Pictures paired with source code
★ ★ ★ ★

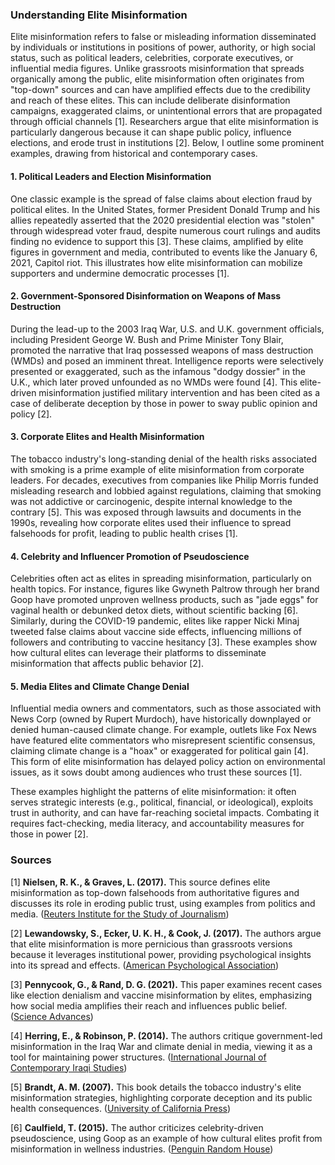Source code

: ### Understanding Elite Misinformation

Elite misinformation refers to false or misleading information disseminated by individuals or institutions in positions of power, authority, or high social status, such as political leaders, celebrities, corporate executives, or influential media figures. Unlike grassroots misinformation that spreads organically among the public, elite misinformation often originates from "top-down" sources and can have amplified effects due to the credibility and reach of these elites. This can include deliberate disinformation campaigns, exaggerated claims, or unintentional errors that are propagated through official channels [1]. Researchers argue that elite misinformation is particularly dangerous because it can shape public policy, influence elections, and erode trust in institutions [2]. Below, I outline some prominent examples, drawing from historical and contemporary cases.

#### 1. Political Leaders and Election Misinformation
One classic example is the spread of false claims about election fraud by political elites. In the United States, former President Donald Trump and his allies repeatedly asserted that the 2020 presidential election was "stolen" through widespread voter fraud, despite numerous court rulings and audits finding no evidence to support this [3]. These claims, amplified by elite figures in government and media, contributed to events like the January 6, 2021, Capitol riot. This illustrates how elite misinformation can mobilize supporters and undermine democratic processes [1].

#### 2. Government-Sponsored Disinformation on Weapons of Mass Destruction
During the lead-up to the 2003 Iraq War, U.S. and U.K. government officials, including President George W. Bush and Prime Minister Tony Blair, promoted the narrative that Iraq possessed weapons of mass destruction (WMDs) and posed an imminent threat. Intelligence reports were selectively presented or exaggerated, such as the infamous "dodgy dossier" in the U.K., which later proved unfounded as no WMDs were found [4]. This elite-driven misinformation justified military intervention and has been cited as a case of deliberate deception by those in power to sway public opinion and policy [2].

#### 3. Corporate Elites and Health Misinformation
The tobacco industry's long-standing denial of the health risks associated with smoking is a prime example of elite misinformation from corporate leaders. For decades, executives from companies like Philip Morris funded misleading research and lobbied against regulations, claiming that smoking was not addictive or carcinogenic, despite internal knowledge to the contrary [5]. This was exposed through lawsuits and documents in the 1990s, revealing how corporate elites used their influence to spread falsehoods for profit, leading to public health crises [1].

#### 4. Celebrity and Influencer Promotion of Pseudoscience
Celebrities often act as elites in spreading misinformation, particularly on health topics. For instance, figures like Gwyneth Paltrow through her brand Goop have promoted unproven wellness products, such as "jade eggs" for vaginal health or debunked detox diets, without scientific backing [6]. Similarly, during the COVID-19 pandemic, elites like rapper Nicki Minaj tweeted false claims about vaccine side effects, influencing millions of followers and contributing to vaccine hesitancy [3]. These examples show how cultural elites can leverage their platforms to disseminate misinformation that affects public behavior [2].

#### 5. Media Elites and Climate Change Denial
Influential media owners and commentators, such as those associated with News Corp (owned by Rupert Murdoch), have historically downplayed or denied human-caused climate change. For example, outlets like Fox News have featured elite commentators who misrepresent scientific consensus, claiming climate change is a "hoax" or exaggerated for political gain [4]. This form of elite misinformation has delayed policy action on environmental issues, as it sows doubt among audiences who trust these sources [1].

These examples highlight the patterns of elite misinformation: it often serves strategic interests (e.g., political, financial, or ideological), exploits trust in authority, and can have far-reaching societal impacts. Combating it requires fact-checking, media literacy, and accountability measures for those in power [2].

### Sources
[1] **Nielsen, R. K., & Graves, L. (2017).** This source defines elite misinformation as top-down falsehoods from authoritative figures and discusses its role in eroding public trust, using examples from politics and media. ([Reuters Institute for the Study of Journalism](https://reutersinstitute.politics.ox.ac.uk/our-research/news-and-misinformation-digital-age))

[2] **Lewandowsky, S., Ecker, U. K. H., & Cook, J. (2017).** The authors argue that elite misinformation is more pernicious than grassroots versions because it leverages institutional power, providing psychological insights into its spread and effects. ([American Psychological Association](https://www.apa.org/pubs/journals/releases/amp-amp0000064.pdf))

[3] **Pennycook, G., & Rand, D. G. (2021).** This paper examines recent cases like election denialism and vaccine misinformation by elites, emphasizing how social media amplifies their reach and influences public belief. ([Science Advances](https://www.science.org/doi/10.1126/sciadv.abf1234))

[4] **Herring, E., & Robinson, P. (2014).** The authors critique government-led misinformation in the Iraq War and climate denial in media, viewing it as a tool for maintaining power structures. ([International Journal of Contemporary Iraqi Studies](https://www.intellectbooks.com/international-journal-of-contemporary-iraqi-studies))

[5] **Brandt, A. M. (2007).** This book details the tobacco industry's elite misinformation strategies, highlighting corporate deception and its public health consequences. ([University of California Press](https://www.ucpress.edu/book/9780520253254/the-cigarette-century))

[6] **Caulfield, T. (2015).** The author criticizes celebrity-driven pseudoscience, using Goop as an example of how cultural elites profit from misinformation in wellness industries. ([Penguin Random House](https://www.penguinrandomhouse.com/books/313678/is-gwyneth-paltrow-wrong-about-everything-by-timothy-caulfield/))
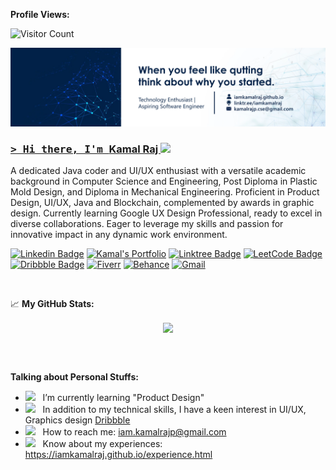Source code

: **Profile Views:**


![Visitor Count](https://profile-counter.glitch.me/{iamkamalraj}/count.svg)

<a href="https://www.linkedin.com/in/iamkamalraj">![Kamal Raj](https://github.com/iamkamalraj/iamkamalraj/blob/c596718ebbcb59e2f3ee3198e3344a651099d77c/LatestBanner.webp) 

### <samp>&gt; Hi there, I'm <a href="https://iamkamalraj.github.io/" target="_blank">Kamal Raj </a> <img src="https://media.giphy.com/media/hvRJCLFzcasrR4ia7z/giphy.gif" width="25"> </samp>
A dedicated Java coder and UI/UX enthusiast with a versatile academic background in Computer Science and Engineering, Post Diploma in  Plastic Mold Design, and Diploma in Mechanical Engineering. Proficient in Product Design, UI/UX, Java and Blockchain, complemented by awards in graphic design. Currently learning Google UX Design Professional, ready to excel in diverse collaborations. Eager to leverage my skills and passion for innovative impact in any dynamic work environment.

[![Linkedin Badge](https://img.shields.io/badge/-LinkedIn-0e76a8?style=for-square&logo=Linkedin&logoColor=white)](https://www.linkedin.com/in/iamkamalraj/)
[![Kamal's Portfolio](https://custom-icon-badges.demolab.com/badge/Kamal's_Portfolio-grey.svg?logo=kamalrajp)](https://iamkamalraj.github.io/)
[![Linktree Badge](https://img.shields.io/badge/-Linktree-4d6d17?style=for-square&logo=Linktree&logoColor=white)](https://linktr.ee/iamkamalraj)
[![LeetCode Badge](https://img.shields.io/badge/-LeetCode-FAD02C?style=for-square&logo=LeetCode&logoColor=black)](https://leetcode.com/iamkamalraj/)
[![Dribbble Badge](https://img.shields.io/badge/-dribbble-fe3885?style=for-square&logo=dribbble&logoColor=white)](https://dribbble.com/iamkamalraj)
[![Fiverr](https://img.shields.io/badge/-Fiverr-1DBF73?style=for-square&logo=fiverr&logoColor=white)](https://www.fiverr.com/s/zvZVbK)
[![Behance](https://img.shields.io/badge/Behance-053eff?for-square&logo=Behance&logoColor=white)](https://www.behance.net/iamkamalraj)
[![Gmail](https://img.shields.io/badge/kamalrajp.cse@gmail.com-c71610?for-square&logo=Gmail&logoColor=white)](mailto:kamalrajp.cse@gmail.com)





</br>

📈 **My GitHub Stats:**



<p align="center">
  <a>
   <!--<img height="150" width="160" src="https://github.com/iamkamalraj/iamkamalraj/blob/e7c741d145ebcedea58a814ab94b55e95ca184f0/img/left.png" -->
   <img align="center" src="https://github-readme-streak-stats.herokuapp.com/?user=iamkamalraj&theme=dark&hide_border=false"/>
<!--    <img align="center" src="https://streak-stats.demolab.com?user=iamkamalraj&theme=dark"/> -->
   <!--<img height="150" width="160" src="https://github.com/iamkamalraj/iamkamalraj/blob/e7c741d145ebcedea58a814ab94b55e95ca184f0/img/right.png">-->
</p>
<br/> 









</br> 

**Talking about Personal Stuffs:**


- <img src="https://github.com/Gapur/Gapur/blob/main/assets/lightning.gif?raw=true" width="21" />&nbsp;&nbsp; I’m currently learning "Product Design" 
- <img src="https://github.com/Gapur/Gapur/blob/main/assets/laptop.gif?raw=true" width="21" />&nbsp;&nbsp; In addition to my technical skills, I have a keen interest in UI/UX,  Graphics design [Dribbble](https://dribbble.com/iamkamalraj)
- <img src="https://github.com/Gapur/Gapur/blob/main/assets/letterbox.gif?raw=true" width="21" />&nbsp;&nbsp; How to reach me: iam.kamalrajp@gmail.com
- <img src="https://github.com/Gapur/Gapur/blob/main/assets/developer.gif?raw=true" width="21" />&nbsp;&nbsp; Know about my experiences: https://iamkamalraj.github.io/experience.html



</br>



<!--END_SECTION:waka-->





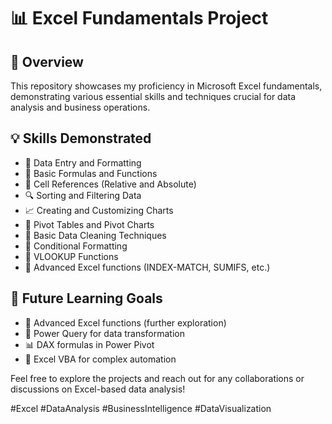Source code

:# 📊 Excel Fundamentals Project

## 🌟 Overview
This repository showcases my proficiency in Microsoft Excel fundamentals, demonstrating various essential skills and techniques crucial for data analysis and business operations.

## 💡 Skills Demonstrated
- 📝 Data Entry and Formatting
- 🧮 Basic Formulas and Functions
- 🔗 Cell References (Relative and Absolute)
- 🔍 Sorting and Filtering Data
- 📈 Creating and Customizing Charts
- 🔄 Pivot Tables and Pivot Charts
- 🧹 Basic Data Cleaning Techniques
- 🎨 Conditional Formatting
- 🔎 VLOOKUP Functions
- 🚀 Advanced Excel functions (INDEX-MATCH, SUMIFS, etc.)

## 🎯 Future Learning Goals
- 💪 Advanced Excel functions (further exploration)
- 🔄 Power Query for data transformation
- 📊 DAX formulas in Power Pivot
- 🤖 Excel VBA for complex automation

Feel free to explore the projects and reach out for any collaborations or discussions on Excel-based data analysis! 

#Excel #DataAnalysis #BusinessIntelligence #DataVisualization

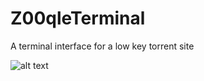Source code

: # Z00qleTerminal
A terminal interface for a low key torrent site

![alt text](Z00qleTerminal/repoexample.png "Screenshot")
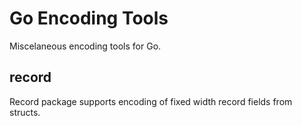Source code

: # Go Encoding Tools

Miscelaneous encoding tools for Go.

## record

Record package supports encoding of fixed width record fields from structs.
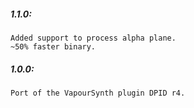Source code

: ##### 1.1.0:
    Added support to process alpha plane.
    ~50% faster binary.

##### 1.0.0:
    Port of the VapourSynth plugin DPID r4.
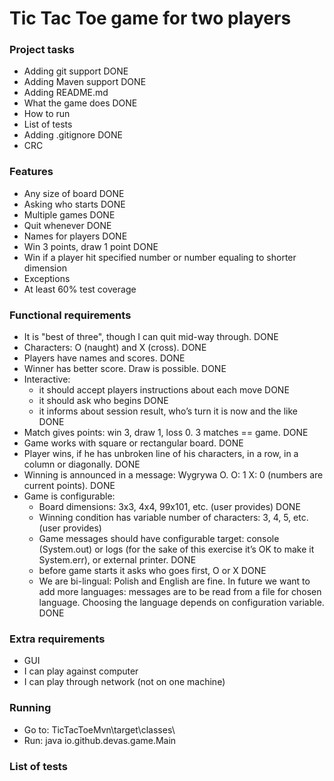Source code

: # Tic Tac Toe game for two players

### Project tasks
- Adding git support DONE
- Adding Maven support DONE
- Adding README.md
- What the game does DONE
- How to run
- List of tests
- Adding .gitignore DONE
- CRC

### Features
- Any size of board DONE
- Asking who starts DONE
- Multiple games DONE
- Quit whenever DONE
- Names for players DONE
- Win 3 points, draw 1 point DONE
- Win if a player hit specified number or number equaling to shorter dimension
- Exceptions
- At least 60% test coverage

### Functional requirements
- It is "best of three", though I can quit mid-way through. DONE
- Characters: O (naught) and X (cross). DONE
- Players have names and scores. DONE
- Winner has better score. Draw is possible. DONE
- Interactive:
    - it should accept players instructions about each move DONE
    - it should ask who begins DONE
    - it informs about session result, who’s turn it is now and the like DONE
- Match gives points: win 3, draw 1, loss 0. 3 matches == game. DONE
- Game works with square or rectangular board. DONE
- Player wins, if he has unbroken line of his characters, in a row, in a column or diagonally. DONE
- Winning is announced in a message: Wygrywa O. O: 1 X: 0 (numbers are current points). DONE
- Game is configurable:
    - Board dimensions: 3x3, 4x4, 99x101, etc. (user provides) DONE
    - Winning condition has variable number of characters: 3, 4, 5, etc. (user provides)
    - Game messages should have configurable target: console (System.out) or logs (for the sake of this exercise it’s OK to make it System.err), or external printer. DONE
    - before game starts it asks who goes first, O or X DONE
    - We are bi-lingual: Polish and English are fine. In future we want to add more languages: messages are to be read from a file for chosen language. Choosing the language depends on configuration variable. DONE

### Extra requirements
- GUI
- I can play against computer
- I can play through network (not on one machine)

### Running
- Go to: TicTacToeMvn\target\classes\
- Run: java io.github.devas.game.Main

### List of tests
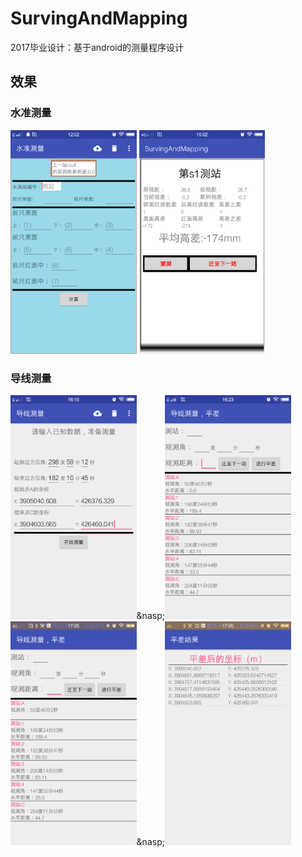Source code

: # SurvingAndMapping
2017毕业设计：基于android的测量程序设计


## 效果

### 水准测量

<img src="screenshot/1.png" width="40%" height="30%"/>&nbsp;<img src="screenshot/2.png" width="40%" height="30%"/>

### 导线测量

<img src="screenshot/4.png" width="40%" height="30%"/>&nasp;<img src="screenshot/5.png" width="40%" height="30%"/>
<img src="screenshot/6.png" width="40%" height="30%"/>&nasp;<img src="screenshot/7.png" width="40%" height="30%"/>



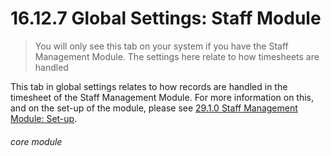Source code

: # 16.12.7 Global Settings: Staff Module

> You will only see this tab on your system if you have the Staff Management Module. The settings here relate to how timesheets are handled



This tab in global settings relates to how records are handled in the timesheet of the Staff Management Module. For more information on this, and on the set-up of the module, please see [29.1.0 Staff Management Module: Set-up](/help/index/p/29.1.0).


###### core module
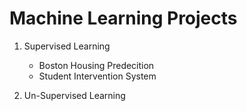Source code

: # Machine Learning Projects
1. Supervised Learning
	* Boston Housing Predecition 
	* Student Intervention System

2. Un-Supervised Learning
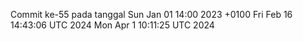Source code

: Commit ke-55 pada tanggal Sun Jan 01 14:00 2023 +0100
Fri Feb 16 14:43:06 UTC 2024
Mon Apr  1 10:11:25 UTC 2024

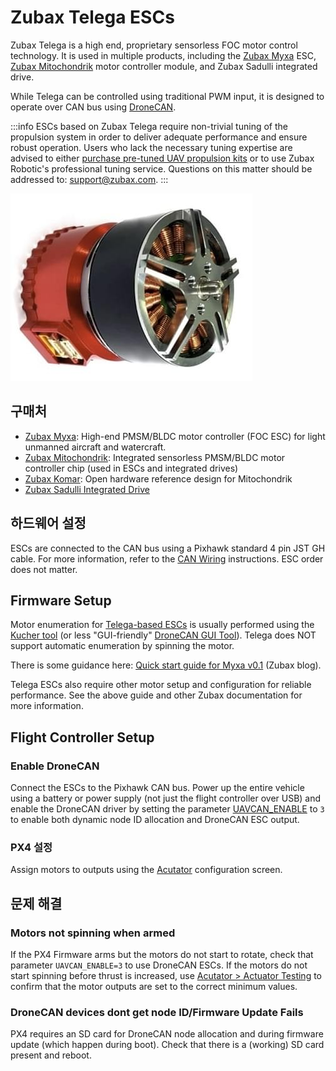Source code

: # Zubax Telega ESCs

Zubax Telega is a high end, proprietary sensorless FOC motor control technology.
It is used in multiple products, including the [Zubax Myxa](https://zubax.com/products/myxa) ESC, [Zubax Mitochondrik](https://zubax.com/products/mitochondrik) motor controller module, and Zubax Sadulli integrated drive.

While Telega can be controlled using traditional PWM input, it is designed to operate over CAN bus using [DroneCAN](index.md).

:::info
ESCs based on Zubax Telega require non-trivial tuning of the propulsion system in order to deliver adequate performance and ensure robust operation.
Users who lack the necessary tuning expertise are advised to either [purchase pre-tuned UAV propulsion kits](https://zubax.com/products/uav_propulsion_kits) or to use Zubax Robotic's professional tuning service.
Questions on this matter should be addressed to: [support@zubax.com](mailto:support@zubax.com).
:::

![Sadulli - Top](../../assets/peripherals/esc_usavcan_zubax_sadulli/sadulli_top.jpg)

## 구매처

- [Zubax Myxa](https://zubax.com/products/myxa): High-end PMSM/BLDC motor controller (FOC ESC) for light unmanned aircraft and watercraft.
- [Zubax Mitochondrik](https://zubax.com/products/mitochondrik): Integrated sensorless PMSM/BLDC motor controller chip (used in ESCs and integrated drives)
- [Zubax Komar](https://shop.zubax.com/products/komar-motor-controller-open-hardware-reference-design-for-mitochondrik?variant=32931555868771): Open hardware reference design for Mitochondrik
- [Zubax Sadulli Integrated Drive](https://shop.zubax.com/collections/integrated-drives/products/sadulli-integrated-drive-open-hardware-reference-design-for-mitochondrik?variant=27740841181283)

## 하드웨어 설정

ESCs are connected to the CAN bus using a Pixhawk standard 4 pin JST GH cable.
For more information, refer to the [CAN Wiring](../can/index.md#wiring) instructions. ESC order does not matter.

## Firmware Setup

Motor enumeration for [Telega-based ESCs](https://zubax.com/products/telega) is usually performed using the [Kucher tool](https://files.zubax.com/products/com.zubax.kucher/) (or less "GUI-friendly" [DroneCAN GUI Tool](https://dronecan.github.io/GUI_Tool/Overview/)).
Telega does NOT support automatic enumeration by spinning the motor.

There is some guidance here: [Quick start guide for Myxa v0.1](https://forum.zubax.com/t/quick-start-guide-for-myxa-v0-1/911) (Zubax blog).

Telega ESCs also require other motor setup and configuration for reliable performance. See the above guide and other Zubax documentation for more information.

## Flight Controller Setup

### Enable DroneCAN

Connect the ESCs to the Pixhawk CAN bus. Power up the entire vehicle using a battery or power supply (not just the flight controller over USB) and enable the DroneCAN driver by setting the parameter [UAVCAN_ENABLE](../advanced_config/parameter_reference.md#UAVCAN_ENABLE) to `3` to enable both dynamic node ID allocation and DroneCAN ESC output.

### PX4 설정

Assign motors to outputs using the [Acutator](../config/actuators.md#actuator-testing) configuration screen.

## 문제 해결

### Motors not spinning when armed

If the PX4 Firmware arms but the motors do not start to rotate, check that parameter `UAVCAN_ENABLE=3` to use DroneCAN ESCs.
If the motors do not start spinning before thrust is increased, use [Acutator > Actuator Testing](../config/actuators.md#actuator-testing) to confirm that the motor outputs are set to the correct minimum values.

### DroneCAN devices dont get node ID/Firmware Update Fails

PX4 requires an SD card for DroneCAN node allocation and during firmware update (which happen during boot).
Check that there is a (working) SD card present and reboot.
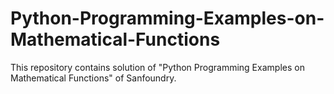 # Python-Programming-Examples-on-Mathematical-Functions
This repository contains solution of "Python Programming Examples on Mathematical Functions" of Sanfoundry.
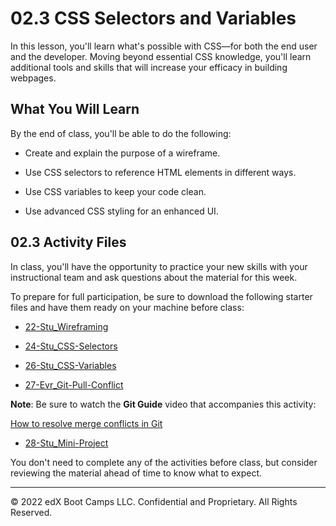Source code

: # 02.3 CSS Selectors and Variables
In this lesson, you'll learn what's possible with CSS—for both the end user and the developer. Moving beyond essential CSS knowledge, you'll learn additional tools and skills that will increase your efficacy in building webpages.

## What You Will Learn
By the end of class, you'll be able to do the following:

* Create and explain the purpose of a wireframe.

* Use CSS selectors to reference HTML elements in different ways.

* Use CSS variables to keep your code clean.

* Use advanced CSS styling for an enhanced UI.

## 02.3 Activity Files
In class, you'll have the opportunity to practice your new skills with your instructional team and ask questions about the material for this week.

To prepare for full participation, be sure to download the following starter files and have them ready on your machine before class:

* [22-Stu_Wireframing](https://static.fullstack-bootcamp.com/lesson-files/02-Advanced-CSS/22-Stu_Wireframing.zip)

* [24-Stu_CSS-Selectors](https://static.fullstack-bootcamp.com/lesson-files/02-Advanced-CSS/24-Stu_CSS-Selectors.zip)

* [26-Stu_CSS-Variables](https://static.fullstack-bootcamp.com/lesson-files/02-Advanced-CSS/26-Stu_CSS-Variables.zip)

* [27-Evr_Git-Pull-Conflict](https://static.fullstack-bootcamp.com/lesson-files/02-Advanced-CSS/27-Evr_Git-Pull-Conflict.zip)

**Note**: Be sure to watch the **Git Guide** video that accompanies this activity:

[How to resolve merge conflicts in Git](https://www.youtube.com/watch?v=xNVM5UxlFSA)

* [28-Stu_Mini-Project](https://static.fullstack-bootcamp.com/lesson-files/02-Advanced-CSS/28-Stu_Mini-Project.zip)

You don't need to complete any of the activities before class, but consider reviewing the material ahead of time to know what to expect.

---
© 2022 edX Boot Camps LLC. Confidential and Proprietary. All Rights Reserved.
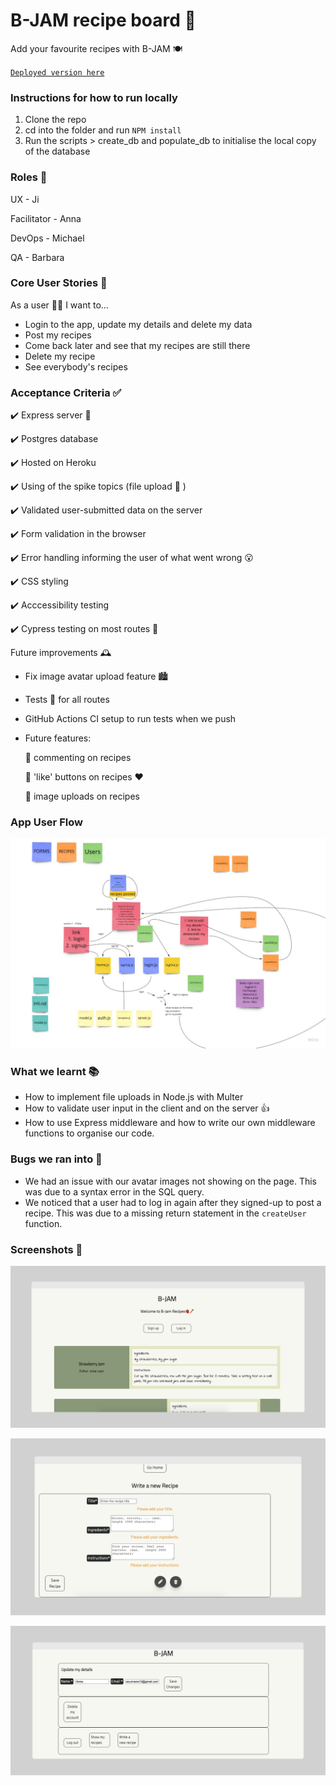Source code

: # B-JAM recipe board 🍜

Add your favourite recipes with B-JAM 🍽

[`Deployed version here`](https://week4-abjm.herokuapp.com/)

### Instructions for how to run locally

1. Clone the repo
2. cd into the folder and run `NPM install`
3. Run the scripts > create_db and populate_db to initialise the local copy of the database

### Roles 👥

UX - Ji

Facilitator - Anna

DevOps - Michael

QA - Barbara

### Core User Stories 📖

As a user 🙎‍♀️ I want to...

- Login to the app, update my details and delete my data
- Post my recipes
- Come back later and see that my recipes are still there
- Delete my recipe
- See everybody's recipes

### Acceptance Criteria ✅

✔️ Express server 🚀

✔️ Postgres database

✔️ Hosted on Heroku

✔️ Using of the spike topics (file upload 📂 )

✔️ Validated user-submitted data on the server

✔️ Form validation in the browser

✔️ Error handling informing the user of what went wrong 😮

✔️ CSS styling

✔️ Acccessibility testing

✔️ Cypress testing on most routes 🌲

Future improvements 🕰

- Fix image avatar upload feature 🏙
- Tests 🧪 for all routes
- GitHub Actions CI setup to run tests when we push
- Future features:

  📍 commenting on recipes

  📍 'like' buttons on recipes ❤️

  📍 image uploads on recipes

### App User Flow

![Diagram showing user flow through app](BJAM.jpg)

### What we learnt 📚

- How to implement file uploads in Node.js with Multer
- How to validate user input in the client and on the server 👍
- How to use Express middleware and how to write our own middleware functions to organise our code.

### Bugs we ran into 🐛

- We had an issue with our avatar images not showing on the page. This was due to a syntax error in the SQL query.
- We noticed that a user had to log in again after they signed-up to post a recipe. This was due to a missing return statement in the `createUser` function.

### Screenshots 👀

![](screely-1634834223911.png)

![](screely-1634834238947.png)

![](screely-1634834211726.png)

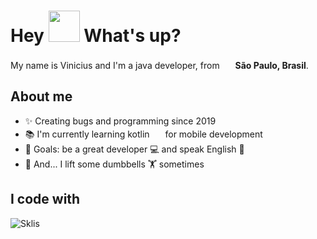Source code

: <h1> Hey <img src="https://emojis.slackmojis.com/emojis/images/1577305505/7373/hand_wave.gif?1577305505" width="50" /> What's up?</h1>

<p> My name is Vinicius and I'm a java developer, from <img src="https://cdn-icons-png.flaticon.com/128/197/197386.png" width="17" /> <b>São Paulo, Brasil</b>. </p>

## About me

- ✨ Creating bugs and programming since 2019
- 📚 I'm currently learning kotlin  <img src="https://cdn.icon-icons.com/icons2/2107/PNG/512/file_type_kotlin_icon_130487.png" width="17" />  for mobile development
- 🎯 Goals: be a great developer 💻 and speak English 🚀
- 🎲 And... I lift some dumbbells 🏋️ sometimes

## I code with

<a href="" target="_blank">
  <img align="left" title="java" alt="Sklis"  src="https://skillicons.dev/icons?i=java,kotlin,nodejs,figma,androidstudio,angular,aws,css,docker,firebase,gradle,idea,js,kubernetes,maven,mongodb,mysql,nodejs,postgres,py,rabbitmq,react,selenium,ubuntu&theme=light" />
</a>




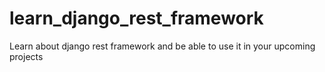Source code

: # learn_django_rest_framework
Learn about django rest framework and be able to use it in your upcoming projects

★ ★ ★ ★

TASK OBJECTIVE |
Say how many lines in the data hold the string "height", and say nothing else.

OUTPUT OF THE TASK |
5